Antonio Karmona

Personal information
- Full name: Antonio Karmona Herrera
- Date of birth: 24 March 1968 (age 57)
- Place of birth: Bermeo, Spain
- Height: 1.76 m (5 ft 9 in)
- Position(s): Defender

Youth career
- Bermeo

Senior career*
- Years: Team / Apps / (Gls)
- 1990–1995: Sestao / 159 / (9)
- 1995–1996: Eibar / 37 / (1)
- 1996–2003: Alavés / 231 / (7)
- 2003–2005: Eibar / 61 / (4)
- Total:  / 488 / (21)

International career
- 1999–2003: Basque Country / 5 / (0)

= Antonio Karmona =

Spanish footballer

Antonio Karmona Herrera (born 24 March 1968) is a Spanish former professional footballer who played as a defender.

He was best known for his Alavés stint, where he spent seven seasons and totalled 260 competitive matches, also being the undisputed team captain.

Most of Karmona's career was spent, however, in the Segunda División, where he amassed totals of 260 games and 11 goals over the course of eight seasons, representing three clubs including his main one.

==Club career==
Karmona was born in Bermeo, Basque Country. At the age of 22, he was playing amateur football in his hometown and preparing to become a fisherman like his father and many others from the town, but instead was invited to join the senior ranks of local Sestao Sport Club.

Karmona played in the Segunda División with Sestao for the first three seasons out of five he spent with the team from the 'left bank' – they were relegated in 1993 and promoted back in 1995, amidst financial problems which would soon see them dissolved and refounded in the lower leagues. By then he had moved on to SD Eibar, where he spent one year before moving to another club from the same region and level, Deportivo Alavés; in his second season with the latter, he contributed 40 appearances (3,600 minutes, with three goals) as they returned to La Liga after an absence of more than 40 years.

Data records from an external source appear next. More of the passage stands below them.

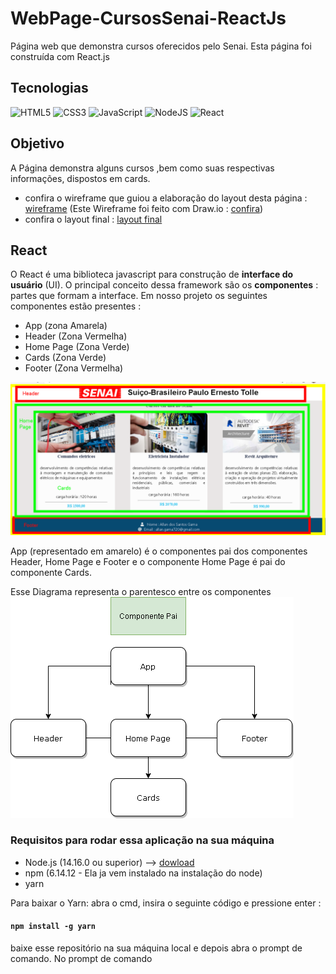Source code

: # WebPage-CursosSenai-ReactJs
Página web que demonstra cursos oferecidos pelo Senai. Esta página foi construída com React.js

## Tecnologias
<img alt="HTML5" src="https://img.shields.io/badge/html5%20-%23E34F26.svg?&style=for-the-badge&logo=html5&logoColor=white"/>  <img alt="CSS3" src="https://img.shields.io/badge/css3%20-%231572B6.svg?&style=for-the-badge&logo=css3&logoColor=white"/>  <img alt="JavaScript" src="https://img.shields.io/badge/javascript%20-%23323330.svg?&style=for-the-badge&logo=javascript&logoColor=%23F7DF1E"/> <img alt="NodeJS" src="https://img.shields.io/badge/node.js%20-%2343853D.svg?&style=for-the-badge&logo=node.js&logoColor=white"/> <img alt="React" src="https://img.shields.io/badge/react%20-%2320232a.svg?&style=for-the-badge&logo=react&logoColor=%2361DAFB"/>

## Objetivo

A Página demonstra alguns cursos ,bem como suas respectivas informações, dispostos em cards. 

- confira o wireframe que guiou a elaboração do layout desta página : [wireframe](./Wireframe.png)
(Este Wireframe foi feito com Draw.io : [confira](https://drawio-app.com/))
- confira o layout final : [layout final](./Layoutfinal.png)

## React
O React é uma biblioteca javascript para construção de **interface do usuário** (UI). O principal conceito dessa framework são os **componentes** : partes que formam a interface. Em nosso projeto os seguintes componentes estão presentes :

- App (zona Amarela)
- Header (Zona Vermelha)
- Home Page (Zona Verde)
- Cards (Zona Verde)
- Footer (Zona Vermelha)

![componentes](./componentes.png)

 App (representado em amarelo) é o componentes pai dos componentes Header, Home Page e Footer e o componente Home Page é pai do componente Cards.
 
 
 Esse Diagrama representa o parentesco entre os componentes
 ![parentesco](./bbb.png)
 
 ### Requisitos para rodar essa aplicação na sua máquina
 
 - Node.js (14.16.0 ou superior) --> [dowload](https://nodejs.org/en/)
 - npm (6.14.12 - Ela ja vem instalado na instalação do node)
 - yarn 

Para baixar o Yarn:
abra o cmd, insira o seguinte código e pressione enter :

#### `npm install -g yarn`


baixe esse repositório na sua máquina local e depois abra o prompt de comando. No prompt de comando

Having appeared in all 38 league matches in the 1998–99 campaign, Karmona captained Alavés to the 2000–01 final of the UEFA Cup, where they met Liverpool and eventually lost 5–4 due to an own golden goal by Delfí Geli, with him being sent off during extra time. In an interview before the game, he revealed he was a lifelong Liverpool fan.

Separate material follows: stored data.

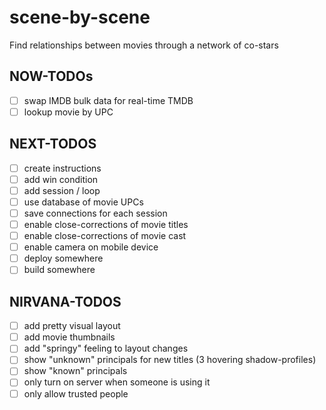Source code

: # scene-by-scene

Find relationships between movies through a network of co-stars

## NOW-TODOs

- [ ] swap IMDB bulk data for real-time TMDB
- [ ] lookup movie by UPC

## NEXT-TODOS

- [ ] create instructions
- [ ] add win condition
- [ ] add session / loop
- [ ] use database of movie UPCs
- [ ] save connections for each session
- [ ] enable close-corrections of movie titles
- [ ] enable close-corrections of movie cast
- [ ] enable camera on mobile device
- [ ] deploy somewhere
- [ ] build somewhere

## NIRVANA-TODOS

- [ ] add pretty visual layout
- [ ] add movie thumbnails
- [ ] add "springy" feeling to layout changes
- [ ] show "unknown" principals for new titles (3 hovering shadow-profiles)
- [ ] show "known" principals
- [ ] only turn on server when someone is using it
- [ ] only allow trusted people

After suffering relegation, the 35-year-old Karmona re-joined Eibar and played two more second-tier seasons before retiring. Subsequently, he worked with Athletic Bilbao's coaching and scouting staff for some time.

==International career==
Karmona won five caps for the Basque Country unofficial representative team. In 2003, his last appearance, he became the first Eibar player to be selected.